The annoying thing about Simmons’s sexism in this book is that it's not only abhorrent—we probably all look up to writers and artists and Shawn Kemps who have personal attitudes we don’t agree with—it's intrusively abhorrent. I'm not a Puritan. I don’t mind battle-of-the-sexes banter or bachelor-party anecdotes and I’m not, presently, wearing pants. But Simmons gets into weird, pathological territory. Here's a selection from one of his columns that the book prompted me to look up:


I flew to San Fran to hang out with my buddies Bish, Mikey and Hopper (the heart of the original Vegas crew) for a few days. The weekend started off with Mikey showing us a then-legendary porn scene--one where Rocco Siffredi randomly decided to dunk a co-star's head into a toilet--which we analyzed like it was the Zapruder film for a good two to 10 hours. Then we flew to Vegas and gambled for three straight days, and every time someone got killed by a blackjack hand we made a variation of a joke about someone getting their head rammed in the toilet by Rocco. Vegas is the place where you beat the same joke into the ground, but this went to another level--flushing sounds, gurgling, "No, no Rocco, not again!" and everything else. It just never got old.

Jeez, man. Jeez. I didn’t realize guys like this had friends; I assumed they were all rapey basement loners. We reviewers and commenters seem to be in agreement that it’s not cool—so who’s out there egging him on? Am I misjudging the sleaziness of the American male?

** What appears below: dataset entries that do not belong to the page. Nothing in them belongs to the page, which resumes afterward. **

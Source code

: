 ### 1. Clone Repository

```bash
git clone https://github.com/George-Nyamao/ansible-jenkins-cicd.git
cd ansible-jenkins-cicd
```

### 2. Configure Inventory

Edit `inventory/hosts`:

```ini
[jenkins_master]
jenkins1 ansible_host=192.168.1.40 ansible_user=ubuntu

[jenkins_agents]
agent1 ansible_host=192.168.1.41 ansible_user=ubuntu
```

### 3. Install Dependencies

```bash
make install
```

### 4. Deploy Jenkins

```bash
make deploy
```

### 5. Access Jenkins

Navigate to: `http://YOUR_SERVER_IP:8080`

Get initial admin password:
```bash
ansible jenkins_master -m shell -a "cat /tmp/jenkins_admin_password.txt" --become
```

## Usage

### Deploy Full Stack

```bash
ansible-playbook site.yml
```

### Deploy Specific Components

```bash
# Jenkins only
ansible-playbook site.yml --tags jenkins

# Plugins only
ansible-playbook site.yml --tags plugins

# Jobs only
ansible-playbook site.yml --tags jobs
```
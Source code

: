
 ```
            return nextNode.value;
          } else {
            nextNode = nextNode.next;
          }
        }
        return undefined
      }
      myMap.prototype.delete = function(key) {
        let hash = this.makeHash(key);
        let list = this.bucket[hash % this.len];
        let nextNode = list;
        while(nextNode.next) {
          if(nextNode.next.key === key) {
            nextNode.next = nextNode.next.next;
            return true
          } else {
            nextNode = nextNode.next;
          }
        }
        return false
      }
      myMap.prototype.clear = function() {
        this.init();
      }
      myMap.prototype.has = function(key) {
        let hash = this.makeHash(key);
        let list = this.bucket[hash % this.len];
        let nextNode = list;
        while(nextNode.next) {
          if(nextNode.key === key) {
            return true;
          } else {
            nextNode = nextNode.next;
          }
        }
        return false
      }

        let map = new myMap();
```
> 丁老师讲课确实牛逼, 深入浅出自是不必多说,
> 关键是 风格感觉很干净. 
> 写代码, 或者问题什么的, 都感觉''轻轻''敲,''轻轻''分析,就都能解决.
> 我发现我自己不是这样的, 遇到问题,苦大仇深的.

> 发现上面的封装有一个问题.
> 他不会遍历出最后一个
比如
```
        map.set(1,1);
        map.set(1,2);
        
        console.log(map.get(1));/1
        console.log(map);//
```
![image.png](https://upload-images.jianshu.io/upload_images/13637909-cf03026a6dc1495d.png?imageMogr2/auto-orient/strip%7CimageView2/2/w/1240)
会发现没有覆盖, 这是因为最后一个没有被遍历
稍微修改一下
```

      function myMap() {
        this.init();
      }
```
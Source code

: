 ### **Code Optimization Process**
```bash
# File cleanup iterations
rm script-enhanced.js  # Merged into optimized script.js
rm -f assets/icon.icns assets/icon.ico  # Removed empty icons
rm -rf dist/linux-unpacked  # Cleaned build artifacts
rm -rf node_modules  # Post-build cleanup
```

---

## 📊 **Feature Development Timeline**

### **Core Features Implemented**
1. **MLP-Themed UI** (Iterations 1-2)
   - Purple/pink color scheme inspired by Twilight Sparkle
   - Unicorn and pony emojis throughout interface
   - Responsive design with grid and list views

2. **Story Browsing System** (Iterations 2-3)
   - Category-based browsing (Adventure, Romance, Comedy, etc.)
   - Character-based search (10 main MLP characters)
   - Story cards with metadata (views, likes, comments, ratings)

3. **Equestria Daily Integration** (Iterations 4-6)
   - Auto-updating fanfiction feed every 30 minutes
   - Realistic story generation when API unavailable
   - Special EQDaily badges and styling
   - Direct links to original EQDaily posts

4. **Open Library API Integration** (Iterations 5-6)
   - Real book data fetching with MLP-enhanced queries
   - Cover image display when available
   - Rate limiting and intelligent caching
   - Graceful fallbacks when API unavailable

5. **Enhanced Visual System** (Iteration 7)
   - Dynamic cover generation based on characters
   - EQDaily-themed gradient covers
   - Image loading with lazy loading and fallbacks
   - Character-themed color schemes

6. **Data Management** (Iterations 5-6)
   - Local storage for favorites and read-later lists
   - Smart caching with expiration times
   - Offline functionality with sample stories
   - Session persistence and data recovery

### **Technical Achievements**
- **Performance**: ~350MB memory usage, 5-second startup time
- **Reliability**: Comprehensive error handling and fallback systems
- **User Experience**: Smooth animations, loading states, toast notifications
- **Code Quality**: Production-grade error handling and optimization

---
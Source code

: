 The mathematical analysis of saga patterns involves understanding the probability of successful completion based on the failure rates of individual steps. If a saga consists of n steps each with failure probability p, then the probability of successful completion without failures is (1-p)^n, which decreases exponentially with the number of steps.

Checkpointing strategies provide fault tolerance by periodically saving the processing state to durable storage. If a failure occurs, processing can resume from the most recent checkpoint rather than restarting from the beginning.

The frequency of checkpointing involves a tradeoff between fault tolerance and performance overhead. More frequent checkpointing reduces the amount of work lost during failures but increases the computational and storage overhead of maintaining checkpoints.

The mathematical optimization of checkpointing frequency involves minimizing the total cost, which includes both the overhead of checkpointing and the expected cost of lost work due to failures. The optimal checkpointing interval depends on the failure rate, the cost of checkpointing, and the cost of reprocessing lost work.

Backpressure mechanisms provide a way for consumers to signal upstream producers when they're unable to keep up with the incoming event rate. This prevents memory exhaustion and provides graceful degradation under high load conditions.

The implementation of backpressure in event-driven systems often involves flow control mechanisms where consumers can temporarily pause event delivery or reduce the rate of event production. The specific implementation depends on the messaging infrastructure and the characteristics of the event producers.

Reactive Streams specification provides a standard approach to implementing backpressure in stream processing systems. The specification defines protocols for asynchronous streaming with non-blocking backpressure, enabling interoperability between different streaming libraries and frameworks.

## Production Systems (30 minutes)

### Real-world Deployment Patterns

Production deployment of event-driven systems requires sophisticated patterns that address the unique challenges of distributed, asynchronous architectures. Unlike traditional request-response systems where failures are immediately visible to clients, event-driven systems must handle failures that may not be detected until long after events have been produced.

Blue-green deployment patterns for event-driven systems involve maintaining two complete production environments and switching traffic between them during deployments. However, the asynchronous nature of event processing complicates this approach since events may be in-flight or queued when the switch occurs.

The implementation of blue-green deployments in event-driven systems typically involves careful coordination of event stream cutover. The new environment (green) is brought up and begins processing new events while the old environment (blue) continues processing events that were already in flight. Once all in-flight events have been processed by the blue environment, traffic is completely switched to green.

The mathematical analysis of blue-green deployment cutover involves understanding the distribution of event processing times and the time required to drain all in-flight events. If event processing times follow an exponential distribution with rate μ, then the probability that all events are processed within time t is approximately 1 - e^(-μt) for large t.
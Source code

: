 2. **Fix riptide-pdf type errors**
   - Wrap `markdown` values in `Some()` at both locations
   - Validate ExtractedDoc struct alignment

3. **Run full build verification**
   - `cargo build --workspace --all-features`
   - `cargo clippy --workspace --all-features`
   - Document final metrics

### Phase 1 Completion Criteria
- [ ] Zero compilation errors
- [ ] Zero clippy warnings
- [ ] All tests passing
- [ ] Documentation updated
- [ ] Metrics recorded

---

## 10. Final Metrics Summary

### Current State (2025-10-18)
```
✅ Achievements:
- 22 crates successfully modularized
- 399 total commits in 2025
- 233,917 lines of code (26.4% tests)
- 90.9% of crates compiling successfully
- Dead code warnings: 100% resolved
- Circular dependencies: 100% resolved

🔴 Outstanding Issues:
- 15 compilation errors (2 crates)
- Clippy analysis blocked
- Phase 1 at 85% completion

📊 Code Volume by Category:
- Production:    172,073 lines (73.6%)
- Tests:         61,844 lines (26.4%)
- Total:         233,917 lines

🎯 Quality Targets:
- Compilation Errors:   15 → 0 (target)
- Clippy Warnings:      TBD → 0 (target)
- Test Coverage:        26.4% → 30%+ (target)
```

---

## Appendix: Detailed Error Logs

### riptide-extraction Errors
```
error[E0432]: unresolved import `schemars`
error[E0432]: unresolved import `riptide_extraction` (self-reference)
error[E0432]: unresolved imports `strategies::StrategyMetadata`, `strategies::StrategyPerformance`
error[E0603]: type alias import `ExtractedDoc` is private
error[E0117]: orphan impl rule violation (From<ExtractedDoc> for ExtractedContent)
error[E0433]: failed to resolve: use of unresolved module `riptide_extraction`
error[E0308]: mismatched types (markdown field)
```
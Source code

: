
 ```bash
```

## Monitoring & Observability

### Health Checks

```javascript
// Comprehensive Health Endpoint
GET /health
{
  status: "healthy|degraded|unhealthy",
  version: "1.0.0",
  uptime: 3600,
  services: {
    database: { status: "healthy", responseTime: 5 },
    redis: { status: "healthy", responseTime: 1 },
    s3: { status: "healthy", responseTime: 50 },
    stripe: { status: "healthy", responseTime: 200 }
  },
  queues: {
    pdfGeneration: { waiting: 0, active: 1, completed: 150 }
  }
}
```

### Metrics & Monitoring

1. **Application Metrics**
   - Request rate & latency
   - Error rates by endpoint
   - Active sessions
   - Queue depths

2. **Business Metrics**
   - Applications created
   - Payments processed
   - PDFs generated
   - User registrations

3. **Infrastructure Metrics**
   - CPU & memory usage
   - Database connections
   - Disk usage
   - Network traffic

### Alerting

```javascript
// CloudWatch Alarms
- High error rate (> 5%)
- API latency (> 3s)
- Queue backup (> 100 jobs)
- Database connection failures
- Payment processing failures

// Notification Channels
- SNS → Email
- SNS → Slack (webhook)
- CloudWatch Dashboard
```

But, uh, besides all the parts that were gross, heartbreaking lessons about man’s inhumanity to man, I really liked this book! I didn't mind the erratic pacing or loose structure—to me, the lack of an outline just underlined the project's admirable ambition. I might have felt differently if Simmons hadn't obviously done such a massive amount of research. He probably could have written a bestseller off the top of his head, and in a shorter book it would’ve been easier to come up with a formally contained, less-arguable theory of basketball. And yeah, presented without context, The Secret sounds lame. But, again, the strength of the idea lies in the scope of its application. A lot of people have pointed out that unselfishness and interpersonal compatibility are important to basketball, but how many have taken that idea and applied it to Bob Lanier game tape and Oscar Robertson's autobiography?

I've read a lot of Bill Russell/Wilt Chamberlain comparisons, and the next time I hear that Wes Unseld threw a great outlet pass will be my one million-billionth, but nothing I've ever read about those things comes close to the knowledge and sophistication that Simmons brings to the subjects. That he concludes Russell was better is beside the point; whichever way he went, commenter Andtinez, you were going to have heard it before. But there's no way you heard it before in this much detail, after this much consideration. Don't hate, Andtinez, don't hate.